More Children to Receive HIV Treatment Under New EGPAF Partnership with Drug Company
By Racine Tucker-Hamilton | December 10, 2013
Children and adolescents living with HIV will benefit from Janssen’s, the pharmaceutical companies of Johnson & Johnson, first-of-its-kind pediatric HIV treatment donation program. Janssen will donate HIV medicines, free of charge to sub-Saharan African countries that meet certain eligibility requirements.
Elizabeth Glaser Pediatric AIDS Foundation (EGPAF), the Supply Chain Management System (SCMS) and MAP International will partner with Janssen on the initiative which was announced on Dec. 9 at a symposium being held at the International Conference on AIDS and STIs in Africa (ICASA) where EGPAF’s Lesotho Country Director Appolinaire Tiam, M.D. served as a panelist. “I want to keep children alive while we are waiting for better treatment options,” he said. “Investing as little as $350 to put a child on the right treatment could save a country thousands of dollars over a lifetime.”

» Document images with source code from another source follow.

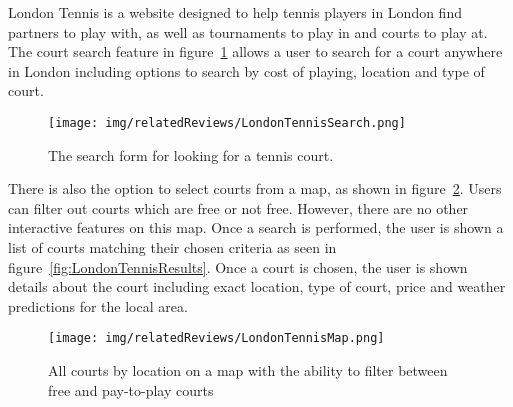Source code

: London Tennis is a website designed to help tennis players in London find
partners to play with, as well as tournaments to play in and courts to play at.
The court search feature in figure~\ref{fig:LondonTennisSearch} allows a user
to search for a court anywhere in London including options to search by cost of
playing, location and type of court.
\begin{figure}[ht]
	\centering
	\texttt{[image: img/relatedReviews/LondonTennisSearch.png]}
	\caption{The search form for looking for a tennis court.}\label{fig:LondonTennisSearch}
\end{figure}


There is also the option to select courts from a map, as shown in
figure~\ref{fig:LondonTennisMap}. Users can filter out courts which are free or
not free. However, there are no other interactive features on this map. Once a
search is performed, the user is shown a list of courts matching their chosen
criteria as seen in figure~\ref{fig:LondonTennisResults}. Once a court is
chosen, the user is shown details about the court including exact location,
type of court, price and weather predictions for the local area.
\begin{figure}
	\begin{center}
		\texttt{[image: img/relatedReviews/LondonTennisMap.png]}
	\end{center}
	\caption{All courts by location on a map with the ability to filter between
	free and pay-to-play courts}\label{fig:LondonTennisMap}
\end{figure}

Under the program each child enrolled will receive Janssen's donated HIV medicines as needed until they turn 19 at which point they will be transitioned into an adult HIV care and treatment program.
"We hope this innovative donation program is the first step in sparking further collaborative action across sub-Saharan Africa for children who are experiencing HIV treatment failure,” said Paul Stoffels, M.D., chief scientific officer, Johnson & Johnson and worldwide chairman, Janssen. “Our vision is that these children receive the HIV treatment and care they need to stay healthy and grow to become healthy, productive young adults."
Worldwide, more than 3 million children are living with HIV, 91 percent of them in sub-Saharan Africa. Of that that number, only a third have access to the medicines they need to stay alive and healthy.
Countries interested in more information or submitting an “Expression of Interest” should visit: www.pedaids.org/treatmentdonation. The submission period will run from Jan. 15, 2014 through Feb. 14, 2014.